Justy: That's smart product sequencing. You already have the pipes, now you monetize the insight.
Cody: Sure, but let's talk about what they're actually doing with those logs. They filter for what they call golden queries — high-quality analyst queries and scheduled pipelines that represent proven business logic.
Justy: Mm-hm.
Cody: Then they invert the SQL patterns into structured text definitions they call semantic anchors. Those anchors become the retrieval basis the agent queries before it generates SQL.
Justy: So instead of the agent guessing how to join tables, it looks up what joins humans already validated?
Cody: In theory, yes. And there's a human review step on top — domain experts can resolve conflicting definitions and simulate changes before publishing.
Justy: Cody, I have to ask — how many orgs actually have clean, consistent query history? Like, is the golden query problem itself a mess?
Cody: That's exactly where I push back. If your analysts are writing garbage SQL and your scheduled pipelines are held together by duct tape, your golden queries are just well-documented garbage.
Cody: The approach assumes a certain maturity. Orgs that actually have analysts who know the data and write consistent queries — this helps them a lot. Orgs where everyone's just winging it? Query history won't save you.
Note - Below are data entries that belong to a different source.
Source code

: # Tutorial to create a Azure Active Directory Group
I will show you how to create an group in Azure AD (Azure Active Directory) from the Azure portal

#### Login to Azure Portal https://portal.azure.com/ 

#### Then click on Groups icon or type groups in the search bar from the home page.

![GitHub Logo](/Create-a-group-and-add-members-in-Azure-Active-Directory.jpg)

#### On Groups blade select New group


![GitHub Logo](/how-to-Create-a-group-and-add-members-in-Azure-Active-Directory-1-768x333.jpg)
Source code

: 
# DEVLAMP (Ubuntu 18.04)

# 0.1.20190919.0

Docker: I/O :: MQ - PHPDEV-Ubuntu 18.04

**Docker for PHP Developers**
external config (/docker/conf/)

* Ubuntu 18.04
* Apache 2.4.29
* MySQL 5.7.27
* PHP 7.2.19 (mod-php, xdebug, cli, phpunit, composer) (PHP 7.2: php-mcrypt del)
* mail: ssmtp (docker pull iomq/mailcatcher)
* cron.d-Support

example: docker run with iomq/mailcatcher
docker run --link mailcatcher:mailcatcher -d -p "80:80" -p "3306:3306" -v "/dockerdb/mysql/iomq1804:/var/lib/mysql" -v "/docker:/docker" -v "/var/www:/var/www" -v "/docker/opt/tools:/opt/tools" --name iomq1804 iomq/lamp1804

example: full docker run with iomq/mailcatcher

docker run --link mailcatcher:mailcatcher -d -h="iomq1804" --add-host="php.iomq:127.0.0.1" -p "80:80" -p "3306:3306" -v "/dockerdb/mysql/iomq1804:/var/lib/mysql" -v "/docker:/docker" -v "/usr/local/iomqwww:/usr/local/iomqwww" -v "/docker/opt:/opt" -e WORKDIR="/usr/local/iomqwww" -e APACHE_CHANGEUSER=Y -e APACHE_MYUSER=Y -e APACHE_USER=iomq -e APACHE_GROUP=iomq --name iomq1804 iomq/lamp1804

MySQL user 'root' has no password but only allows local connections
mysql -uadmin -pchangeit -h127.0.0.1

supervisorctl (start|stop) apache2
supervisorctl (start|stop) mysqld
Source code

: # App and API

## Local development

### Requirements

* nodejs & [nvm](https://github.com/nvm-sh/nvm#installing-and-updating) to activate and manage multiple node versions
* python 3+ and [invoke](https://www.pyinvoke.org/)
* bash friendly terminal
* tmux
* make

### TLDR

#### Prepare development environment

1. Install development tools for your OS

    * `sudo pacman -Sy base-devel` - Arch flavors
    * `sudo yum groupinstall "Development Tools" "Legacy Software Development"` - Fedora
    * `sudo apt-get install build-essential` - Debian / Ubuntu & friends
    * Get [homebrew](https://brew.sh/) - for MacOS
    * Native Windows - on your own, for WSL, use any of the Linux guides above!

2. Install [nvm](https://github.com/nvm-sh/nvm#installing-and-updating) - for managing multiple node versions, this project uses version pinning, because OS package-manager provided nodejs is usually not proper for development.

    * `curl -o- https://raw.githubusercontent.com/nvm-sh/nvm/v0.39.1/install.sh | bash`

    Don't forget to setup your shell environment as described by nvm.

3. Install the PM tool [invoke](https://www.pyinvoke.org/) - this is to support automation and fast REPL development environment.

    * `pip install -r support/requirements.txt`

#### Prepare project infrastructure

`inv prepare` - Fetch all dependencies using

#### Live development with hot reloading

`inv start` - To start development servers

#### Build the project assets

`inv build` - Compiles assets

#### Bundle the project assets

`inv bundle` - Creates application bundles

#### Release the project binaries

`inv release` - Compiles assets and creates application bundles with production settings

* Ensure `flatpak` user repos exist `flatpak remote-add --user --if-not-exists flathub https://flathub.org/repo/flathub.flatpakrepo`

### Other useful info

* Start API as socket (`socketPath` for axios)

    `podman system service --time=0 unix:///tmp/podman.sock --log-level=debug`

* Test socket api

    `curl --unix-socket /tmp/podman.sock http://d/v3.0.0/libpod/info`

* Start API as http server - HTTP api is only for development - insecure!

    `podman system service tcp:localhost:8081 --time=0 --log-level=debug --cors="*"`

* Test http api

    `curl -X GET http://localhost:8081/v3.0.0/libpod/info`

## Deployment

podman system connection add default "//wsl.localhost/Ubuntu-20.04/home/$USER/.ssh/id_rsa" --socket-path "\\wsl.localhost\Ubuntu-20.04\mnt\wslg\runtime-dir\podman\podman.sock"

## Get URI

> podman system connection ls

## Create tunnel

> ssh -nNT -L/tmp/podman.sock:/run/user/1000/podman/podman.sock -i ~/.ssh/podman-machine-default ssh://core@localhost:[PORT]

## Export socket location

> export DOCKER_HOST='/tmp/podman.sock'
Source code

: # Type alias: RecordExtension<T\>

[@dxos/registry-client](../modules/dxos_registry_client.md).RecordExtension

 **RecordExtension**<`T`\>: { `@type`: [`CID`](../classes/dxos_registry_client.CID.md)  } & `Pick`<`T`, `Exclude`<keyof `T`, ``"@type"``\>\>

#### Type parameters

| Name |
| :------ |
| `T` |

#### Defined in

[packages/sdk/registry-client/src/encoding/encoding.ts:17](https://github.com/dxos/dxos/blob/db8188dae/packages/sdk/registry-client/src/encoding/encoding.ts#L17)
Justy: But for the Miro case — ten thousand tables — someone's been writing correct queries against that environment. You're not starting from zero.
Cody: Right, and that's where I think the argument does hold. If you're a company big enough to have that many tables, you almost certainly have analysts who know the right joins. The problem is that knowledge is trapped in their heads and in their query tabs.
Justy: Extracting it is the actual product insight. Like, the reframing here is — this is a retrieval problem, not a generation problem. The model doesn't need to be smarter about joins. It needs better context about what's already worked.
Cody: I agree with that framing. The model was never going to figure out that your finance team calls it gross_revenue and your sales team calls it total_bookings from first principles. That's lookup, not reasoning.
Justy: And they're exposing this via MCP, LangChain, Google's Agent Development Kit, and CrewAI. So it's pluggable.
Cody: Which is table stakes for this kind of thing honestly. If you built a context layer and only exposed it through your own SDK, nobody would adopt it.
Justy: True. Okay, I got sidetracked earlier — I was looking at my coffee and realized I haven't actually had coffee yet today. I got up, started reading this DataHub piece, and just… forgot.
Cody: That is very on-brand for you.
Justy: It really is. Anyway — who do you think this actually changes things for? Like, practically?
Cody: Data teams at mid-to-large companies who've been putting off building a semantic layer. This is basically a shortcut to one, derived from behavior instead of declared rules.
Justy: That's a way better pitch than most semantic layer vendors give. They all say 'define your metrics once.' This says 'we'll learn them from what people already did.'
Cody: The learned-versus-declared distinction is real. But I'll say it again — you need the behavioral data to be worth learning from. If your warehouse is chaos, query logs just give you a map of the chaos.
Justy: Fair. But if you've got fifteen thousand contributors and three thousand production deployments on the open source side, there's a decent chance your deployment base isn't total chaos.
Cody: Decent chance. Not guaranteed.
Justy: Same! Shows you where the long tail actually lives. Alright Cody, go find your own golden queries today. Preferably before your own SQL starts hallucinating.
Cody: That's… that's actually what I'm trying to avoid.